__EXERCISE DIRECTIONS__
Repeat the listing below word for word, stopping after the line that contains "- Disable the".
---------------
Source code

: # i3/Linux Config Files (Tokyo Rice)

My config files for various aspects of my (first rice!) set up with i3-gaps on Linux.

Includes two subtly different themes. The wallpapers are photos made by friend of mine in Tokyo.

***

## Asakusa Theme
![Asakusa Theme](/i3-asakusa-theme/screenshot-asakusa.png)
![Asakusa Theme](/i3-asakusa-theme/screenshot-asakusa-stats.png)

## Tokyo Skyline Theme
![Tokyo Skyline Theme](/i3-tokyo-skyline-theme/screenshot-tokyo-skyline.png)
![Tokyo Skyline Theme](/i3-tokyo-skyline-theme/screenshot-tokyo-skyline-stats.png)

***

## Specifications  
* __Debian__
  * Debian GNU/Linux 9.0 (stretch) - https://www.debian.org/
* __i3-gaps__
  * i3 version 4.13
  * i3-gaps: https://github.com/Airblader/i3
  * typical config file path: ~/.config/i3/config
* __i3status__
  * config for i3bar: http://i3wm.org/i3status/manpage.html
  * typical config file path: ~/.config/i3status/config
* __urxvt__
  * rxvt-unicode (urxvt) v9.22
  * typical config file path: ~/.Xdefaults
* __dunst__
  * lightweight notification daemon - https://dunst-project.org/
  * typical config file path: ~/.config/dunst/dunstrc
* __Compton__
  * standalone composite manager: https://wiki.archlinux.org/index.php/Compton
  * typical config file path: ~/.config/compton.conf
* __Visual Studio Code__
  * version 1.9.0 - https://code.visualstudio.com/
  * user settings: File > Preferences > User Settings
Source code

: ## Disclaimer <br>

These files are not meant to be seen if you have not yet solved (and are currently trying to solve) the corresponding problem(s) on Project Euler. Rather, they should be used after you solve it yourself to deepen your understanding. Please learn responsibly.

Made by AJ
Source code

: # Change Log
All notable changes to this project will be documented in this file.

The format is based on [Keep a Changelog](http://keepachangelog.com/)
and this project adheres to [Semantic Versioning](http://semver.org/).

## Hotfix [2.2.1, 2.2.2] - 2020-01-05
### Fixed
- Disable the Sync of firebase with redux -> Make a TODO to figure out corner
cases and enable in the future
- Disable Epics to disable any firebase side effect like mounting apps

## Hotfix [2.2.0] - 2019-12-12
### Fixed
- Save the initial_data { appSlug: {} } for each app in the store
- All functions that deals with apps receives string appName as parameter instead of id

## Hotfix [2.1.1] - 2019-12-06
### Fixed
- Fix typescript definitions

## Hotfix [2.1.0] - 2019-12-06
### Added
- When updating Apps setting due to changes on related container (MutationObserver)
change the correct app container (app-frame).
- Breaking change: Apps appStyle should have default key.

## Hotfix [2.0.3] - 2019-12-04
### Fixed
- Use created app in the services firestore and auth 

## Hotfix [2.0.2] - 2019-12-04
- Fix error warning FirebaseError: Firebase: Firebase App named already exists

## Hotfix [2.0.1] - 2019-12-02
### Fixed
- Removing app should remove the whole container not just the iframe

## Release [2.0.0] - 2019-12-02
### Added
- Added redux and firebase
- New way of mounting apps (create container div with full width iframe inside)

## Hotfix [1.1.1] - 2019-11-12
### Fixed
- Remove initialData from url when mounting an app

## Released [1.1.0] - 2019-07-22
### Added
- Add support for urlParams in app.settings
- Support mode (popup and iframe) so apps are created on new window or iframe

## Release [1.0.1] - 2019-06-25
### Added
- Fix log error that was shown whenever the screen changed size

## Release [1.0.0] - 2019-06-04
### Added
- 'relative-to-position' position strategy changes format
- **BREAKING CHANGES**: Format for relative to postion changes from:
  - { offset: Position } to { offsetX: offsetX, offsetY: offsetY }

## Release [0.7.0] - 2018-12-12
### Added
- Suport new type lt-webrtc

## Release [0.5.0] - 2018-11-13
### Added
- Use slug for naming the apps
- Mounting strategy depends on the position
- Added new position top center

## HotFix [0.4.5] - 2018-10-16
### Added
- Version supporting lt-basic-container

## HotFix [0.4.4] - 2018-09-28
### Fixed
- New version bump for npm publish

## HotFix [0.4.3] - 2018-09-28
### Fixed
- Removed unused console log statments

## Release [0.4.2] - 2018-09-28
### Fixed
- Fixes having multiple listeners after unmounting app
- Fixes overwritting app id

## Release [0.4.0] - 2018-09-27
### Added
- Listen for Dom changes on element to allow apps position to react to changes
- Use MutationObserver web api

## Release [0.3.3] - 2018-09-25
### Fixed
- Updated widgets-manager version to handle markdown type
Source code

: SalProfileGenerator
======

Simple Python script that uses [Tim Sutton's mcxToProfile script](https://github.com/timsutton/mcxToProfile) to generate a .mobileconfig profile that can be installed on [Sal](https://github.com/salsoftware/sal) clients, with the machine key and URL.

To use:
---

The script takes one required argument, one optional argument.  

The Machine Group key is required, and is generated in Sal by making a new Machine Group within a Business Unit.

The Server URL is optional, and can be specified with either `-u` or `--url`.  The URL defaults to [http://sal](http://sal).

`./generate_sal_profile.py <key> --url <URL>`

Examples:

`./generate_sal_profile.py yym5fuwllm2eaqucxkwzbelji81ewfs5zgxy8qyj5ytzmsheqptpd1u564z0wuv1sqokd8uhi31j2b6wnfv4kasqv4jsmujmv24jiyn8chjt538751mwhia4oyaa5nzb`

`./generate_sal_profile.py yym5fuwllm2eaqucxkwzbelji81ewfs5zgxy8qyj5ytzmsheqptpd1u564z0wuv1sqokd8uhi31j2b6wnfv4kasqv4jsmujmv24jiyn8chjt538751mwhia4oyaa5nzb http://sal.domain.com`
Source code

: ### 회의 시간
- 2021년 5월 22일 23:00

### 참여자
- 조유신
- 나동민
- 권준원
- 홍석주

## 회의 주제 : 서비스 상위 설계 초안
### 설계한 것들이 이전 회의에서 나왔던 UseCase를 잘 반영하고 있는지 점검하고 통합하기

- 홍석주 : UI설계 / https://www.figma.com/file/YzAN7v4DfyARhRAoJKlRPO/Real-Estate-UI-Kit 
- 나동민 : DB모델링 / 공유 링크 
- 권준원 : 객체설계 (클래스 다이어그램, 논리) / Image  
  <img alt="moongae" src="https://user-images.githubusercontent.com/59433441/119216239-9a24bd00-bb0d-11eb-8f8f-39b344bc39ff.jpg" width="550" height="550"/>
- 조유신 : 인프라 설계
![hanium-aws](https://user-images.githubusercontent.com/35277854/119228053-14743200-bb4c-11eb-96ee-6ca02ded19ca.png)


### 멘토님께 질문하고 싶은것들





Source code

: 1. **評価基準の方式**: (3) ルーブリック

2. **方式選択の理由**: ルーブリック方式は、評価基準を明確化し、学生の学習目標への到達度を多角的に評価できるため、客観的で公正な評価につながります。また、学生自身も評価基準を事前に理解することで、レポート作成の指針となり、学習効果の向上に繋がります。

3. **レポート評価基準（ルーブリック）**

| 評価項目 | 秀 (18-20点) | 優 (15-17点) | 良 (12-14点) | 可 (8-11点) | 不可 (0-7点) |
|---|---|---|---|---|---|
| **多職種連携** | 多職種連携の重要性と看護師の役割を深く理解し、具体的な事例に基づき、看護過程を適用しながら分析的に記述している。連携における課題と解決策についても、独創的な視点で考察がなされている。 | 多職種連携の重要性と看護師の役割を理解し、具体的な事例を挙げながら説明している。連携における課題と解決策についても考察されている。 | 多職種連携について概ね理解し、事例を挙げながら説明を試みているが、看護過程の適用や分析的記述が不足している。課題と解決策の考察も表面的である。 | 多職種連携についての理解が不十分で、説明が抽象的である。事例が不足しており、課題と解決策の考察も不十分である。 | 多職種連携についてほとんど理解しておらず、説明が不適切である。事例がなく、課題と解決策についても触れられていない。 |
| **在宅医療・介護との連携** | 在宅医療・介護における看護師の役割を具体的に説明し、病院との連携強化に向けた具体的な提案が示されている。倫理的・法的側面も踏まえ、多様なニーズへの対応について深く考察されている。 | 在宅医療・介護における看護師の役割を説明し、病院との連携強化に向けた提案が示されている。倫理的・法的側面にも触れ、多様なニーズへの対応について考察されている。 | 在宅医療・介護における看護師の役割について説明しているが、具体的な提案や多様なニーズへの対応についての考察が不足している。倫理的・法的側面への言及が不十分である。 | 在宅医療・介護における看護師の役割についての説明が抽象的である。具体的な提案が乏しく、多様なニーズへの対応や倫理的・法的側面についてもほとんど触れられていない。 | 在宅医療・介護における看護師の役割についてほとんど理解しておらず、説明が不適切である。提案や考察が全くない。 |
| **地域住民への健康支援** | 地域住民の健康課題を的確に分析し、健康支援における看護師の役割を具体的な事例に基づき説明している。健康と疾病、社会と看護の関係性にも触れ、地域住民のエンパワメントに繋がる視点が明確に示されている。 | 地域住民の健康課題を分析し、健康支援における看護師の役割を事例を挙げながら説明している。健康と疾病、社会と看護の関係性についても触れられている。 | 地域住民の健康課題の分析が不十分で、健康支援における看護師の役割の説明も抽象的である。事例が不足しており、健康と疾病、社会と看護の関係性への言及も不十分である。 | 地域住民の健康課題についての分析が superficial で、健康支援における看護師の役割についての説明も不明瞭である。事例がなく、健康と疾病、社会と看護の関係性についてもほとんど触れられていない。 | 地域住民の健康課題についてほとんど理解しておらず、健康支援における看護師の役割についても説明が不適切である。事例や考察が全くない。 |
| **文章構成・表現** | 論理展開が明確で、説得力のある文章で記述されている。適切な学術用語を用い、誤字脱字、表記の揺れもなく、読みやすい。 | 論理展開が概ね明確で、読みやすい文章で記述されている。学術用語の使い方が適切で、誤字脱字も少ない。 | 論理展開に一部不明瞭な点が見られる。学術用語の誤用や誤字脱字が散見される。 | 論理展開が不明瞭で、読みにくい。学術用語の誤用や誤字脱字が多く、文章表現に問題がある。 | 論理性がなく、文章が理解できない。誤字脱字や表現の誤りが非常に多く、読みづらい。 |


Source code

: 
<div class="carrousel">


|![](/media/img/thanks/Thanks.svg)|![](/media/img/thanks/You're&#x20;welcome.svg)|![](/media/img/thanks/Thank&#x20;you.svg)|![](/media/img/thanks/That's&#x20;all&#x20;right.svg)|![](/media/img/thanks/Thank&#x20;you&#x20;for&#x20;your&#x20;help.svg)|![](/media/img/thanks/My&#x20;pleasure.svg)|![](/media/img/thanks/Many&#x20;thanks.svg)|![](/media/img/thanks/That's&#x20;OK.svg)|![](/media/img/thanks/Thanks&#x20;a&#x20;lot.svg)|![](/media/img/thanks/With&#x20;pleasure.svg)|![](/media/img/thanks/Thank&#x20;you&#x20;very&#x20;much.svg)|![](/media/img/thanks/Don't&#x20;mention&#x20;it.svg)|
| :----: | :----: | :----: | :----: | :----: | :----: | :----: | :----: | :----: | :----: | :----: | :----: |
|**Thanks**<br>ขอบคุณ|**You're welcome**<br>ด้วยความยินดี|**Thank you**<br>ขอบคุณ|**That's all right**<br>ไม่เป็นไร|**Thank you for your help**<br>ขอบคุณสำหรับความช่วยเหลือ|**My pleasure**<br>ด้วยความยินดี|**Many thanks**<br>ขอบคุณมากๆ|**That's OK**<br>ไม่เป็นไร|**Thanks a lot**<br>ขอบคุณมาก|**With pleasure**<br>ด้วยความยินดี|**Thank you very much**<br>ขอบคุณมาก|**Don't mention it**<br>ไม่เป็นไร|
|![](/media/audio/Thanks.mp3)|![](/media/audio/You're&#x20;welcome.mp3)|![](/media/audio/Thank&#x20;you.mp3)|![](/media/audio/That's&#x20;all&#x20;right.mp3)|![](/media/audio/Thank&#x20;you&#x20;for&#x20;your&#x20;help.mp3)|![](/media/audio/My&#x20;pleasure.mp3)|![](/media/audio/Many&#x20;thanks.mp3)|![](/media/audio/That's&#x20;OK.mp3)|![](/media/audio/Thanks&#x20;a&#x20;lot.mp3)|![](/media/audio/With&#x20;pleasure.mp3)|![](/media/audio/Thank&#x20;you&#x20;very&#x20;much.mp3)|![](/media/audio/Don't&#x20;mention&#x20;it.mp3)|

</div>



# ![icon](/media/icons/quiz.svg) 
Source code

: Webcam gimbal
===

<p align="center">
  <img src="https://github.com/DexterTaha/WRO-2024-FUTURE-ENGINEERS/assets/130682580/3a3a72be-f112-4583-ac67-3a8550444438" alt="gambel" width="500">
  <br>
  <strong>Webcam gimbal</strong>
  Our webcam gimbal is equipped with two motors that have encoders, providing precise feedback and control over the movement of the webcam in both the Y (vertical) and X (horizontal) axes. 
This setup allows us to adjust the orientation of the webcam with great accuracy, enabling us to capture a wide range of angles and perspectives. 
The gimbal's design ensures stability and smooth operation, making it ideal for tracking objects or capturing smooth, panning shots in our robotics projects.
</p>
---------------
__RESPONSE__
Source code

: # i3/Linux Config Files (Tokyo Rice)

My config files for various aspects of my (first rice!) set up with i3-gaps on Linux.

Includes two subtly different themes. The wallpapers are photos made by friend of mine in Tokyo.

***

## Asakusa Theme
![Asakusa Theme](/i3-asakusa-theme/screenshot-asakusa.png)
![Asakusa Theme](/i3-asakusa-theme/screenshot-asakusa-stats.png)

## Tokyo Skyline Theme
![Tokyo Skyline Theme](/i3-tokyo-skyline-theme/screenshot-tokyo-skyline.png)
![Tokyo Skyline Theme](/i3-tokyo-skyline-theme/screenshot-tokyo-skyline-stats.png)

***

## Specifications  
* __Debian__
  * Debian GNU/Linux 9.0 (stretch) - https://www.debian.org/
* __i3-gaps__
  * i3 version 4.13
  * i3-gaps: https://github.com/Airblader/i3
  * typical config file path: ~/.config/i3/config
* __i3status__
  * config for i3bar: http://i3wm.org/i3status/manpage.html
  * typical config file path: ~/.config/i3status/config
* __urxvt__
  * rxvt-unicode (urxvt) v9.22
  * typical config file path: ~/.Xdefaults
* __dunst__
  * lightweight notification daemon - https://dunst-project.org/
  * typical config file path: ~/.config/dunst/dunstrc
* __Compton__
  * standalone composite manager: https://wiki.archlinux.org/index.php/Compton
  * typical config file path: ~/.config/compton.conf
* __Visual Studio Code__
  * version 1.9.0 - https://code.visualstudio.com/
  * user settings: File > Preferences > User Settings
Source code

: ## Disclaimer <br>

These files are not meant to be seen if you have not yet solved (and are currently trying to solve) the corresponding problem(s) on Project Euler. Rather, they should be used after you solve it yourself to deepen your understanding. Please learn responsibly.

Made by AJ
Source code

: # Change Log
All notable changes to this project will be documented in this file.

The format is based on [Keep a Changelog](http://keepachangelog.com/)
and this project adheres to [Semantic Versioning](http://semver.org/).

## Hotfix [2.2.1, 2.2.2] - 2020-01-05
### Fixed
- Disable the Sync of firebase with redux -> Make a TODO to figure out corner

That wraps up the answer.